[Start of Attachment]

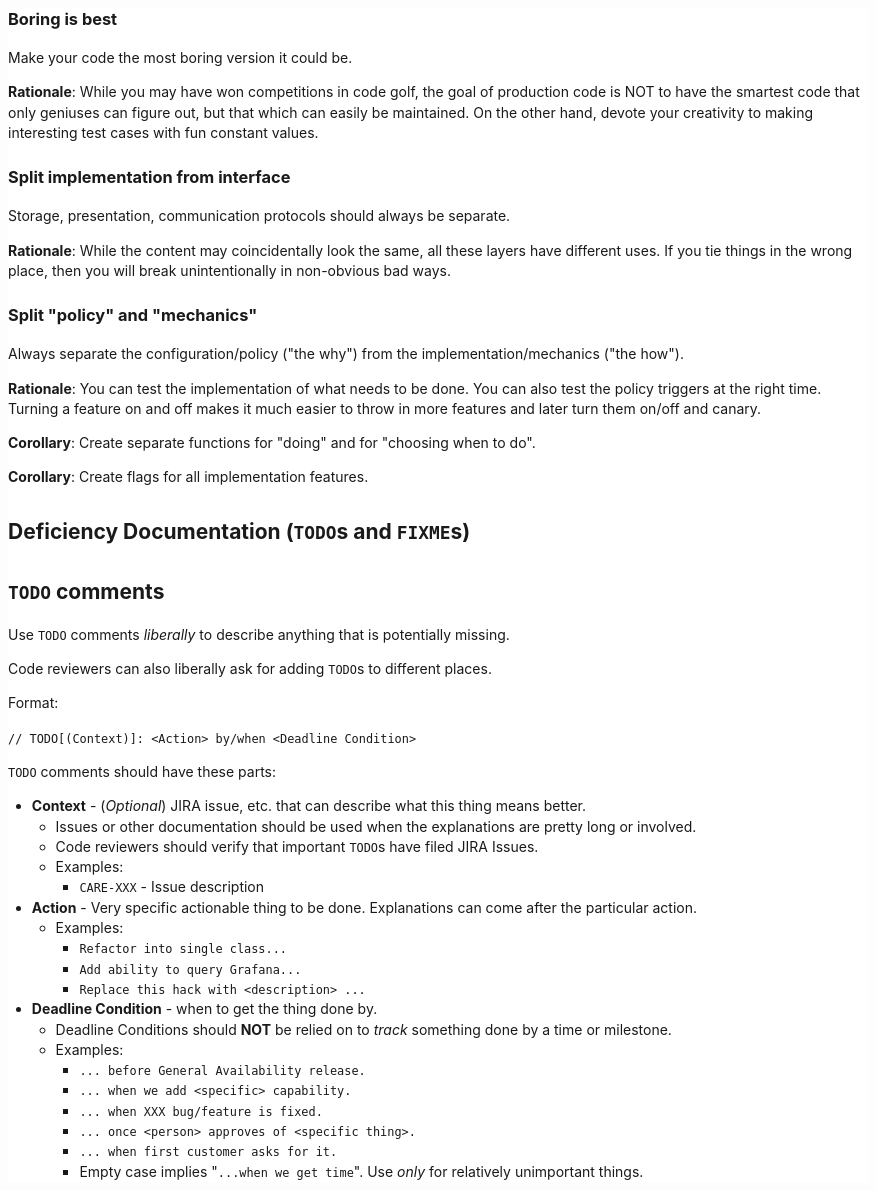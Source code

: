 ### **Boring is best**

Make your code the most boring version it could be.

**Rationale**: While you may have won competitions in code golf, the goal of production code is NOT to have the smartest code that only geniuses can figure out, but that which can easily be maintained. On the other hand, devote your creativity to making interesting test cases with fun constant values.

### **Split implementation from interface**

Storage, presentation, communication protocols should always be separate.

**Rationale**: While the content may coincidentally look the same, all these layers have different uses. If you tie things in the wrong place, then you will break unintentionally in non-obvious bad ways.

### **Split "policy" and "mechanics"**

Always separate the configuration/policy ("the why") from the implementation/mechanics ("the how").

**Rationale**: You can test the implementation of what needs to be done. You can also test the policy triggers at the right time. Turning a feature on and off makes it much easier to throw in more features and later turn them on/off and canary.

**Corollary**: Create separate functions for "doing" and for "choosing when to do".

**Corollary**: Create flags for all implementation features.

## **Deficiency Documentation (`TODO`s and `FIXME`s)**

## **`TODO` comments**

Use `TODO` comments *liberally* to describe anything that is potentially missing.

Code reviewers can also liberally ask for adding `TODO`s to different places.

Format:

`// TODO[(Context)]: <Action> by/when <Deadline Condition>`

`TODO` comments should have these parts:

- **Context** - (*Optional*) JIRA issue, etc. that can describe what this thing means better.
  - Issues or other documentation should be used when the explanations are pretty long or involved.
  - Code reviewers should verify that important `TODO`s have filed JIRA Issues.
  - Examples:
    - `CARE-XXX` - Issue description
- **Action** - Very specific actionable thing to be done. Explanations can come after the particular action.
  - Examples:
    - `Refactor into single class...`
    - `Add ability to query Grafana...`
    - `Replace this hack with <description> ...`
- **Deadline Condition** - when to get the thing done by.
  - Deadline Conditions should **NOT** be relied on to *track* something done by a time or milestone.
  - Examples:
    - `... before General Availability release.`
    - `... when we add <specific> capability.`
    - `... when XXX bug/feature is fixed.`
    - `... once <person> approves of <specific thing>.`
    - `... when first customer asks for it.`
    - Empty case implies "`...when we get time`". Use *only* for relatively unimportant things.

[End of Attachment]

Directions: Take the lines above from the one containing "non-obvious bad ways." to the one containing "- Deadline Conditions" and retype them exactly, both ends included, with nothing added.

The answer:
**Rationale**: While the content may coincidentally look the same, all these layers have different uses. If you tie things in the wrong place, then you will break unintentionally in non-obvious bad ways.

### **Split "policy" and "mechanics"**

Always separate the configuration/policy ("the why") from the implementation/mechanics ("the how").

**Rationale**: You can test the implementation of what needs to be done. You can also test the policy triggers at the right time. Turning a feature on and off makes it much easier to throw in more features and later turn them on/off and canary.

**Corollary**: Create separate functions for "doing" and for "choosing when to do".

**Corollary**: Create flags for all implementation features.

## **Deficiency Documentation (`TODO`s and `FIXME`s)**

## **`TODO` comments**

Use `TODO` comments *liberally* to describe anything that is potentially missing.

Code reviewers can also liberally ask for adding `TODO`s to different places.

Format:

`// TODO[(Context)]: <Action> by/when <Deadline Condition>`

`TODO` comments should have these parts:

- **Context** - (*Optional*) JIRA issue, etc. that can describe what this thing means better.
  - Issues or other documentation should be used when the explanations are pretty long or involved.
  - Code reviewers should verify that important `TODO`s have filed JIRA Issues.
  - Examples:
    - `CARE-XXX` - Issue description
- **Action** - Very specific actionable thing to be done. Explanations can come after the particular action.
  - Examples:
    - `Refactor into single class...`
    - `Add ability to query Grafana...`
    - `Replace this hack with <description> ...`
- **Deadline Condition** - when to get the thing done by.
  - Deadline Conditions should **NOT** be relied on to *track* something done by a time or milestone.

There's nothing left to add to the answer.